Segment Start: Excerpted records

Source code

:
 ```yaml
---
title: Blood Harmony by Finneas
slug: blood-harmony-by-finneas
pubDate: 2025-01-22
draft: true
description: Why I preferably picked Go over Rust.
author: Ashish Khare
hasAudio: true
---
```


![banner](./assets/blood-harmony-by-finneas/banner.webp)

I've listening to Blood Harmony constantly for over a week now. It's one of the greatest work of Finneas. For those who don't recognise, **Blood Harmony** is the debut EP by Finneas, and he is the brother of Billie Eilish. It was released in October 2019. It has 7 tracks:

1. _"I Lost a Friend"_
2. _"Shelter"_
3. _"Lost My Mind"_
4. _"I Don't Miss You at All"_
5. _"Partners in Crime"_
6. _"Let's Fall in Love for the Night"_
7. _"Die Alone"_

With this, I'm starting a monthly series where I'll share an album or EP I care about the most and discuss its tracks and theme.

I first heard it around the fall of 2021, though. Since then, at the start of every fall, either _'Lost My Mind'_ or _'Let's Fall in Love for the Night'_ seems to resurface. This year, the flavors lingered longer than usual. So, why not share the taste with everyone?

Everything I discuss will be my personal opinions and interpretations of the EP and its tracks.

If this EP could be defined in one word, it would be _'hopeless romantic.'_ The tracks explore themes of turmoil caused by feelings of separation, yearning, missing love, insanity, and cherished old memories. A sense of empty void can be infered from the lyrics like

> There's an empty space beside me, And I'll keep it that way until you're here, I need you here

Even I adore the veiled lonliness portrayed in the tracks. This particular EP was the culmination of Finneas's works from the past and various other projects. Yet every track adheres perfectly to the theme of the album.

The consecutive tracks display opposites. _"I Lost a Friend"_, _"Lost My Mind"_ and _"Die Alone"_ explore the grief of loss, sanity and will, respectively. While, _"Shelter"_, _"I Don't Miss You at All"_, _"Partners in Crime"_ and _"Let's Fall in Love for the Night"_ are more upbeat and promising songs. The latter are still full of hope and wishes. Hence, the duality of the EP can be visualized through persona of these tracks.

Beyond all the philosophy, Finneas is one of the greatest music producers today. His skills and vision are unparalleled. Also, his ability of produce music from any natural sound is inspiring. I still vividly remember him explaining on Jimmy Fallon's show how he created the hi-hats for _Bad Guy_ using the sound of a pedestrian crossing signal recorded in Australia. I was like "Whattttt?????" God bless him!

Segment End: Excerpted records

- _Instructions for the task_:
Return all entries exactly.

- _Written response_:
Source code

:
 ```yaml
---
title: Blood Harmony by Finneas
slug: blood-harmony-by-finneas
pubDate: 2025-01-22
draft: true
description: Why I preferably picked Go over Rust.
author: Ashish Khare
hasAudio: true
---
```


![banner](./assets/blood-harmony-by-finneas/banner.webp)

I've listening to Blood Harmony constantly for over a week now. It's one of the greatest work of Finneas. For those who don't recognise, **Blood Harmony** is the debut EP by Finneas, and he is the brother of Billie Eilish. It was released in October 2019. It has 7 tracks:

1. _"I Lost a Friend"_
2. _"Shelter"_
3. _"Lost My Mind"_
4. _"I Don't Miss You at All"_
5. _"Partners in Crime"_
6. _"Let's Fall in Love for the Night"_
7. _"Die Alone"_

With this, I'm starting a monthly series where I'll share an album or EP I care about the most and discuss its tracks and theme.

I first heard it around the fall of 2021, though. Since then, at the start of every fall, either _'Lost My Mind'_ or _'Let's Fall in Love for the Night'_ seems to resurface. This year, the flavors lingered longer than usual. So, why not share the taste with everyone?

Everything I discuss will be my personal opinions and interpretations of the EP and its tracks.

If this EP could be defined in one word, it would be _'hopeless romantic.'_ The tracks explore themes of turmoil caused by feelings of separation, yearning, missing love, insanity, and cherished old memories. A sense of empty void can be infered from the lyrics like

> There's an empty space beside me, And I'll keep it that way until you're here, I need you here

Even I adore the veiled lonliness portrayed in the tracks. This particular EP was the culmination of Finneas's works from the past and various other projects. Yet every track adheres perfectly to the theme of the album.

The consecutive tracks display opposites. _"I Lost a Friend"_, _"Lost My Mind"_ and _"Die Alone"_ explore the grief of loss, sanity and will, respectively. While, _"Shelter"_, _"I Don't Miss You at All"_, _"Partners in Crime"_ and _"Let's Fall in Love for the Night"_ are more upbeat and promising songs. The latter are still full of hope and wishes. Hence, the duality of the EP can be visualized through persona of these tracks.

Beyond all the philosophy, Finneas is one of the greatest music producers today. His skills and vision are unparalleled. Also, his ability of produce music from any natural sound is inspiring. I still vividly remember him explaining on Jimmy Fallon's show how he created the hi-hats for _Bad Guy_ using the sound of a pedestrian crossing signal recorded in Australia. I was like "Whattttt?????" God bless him!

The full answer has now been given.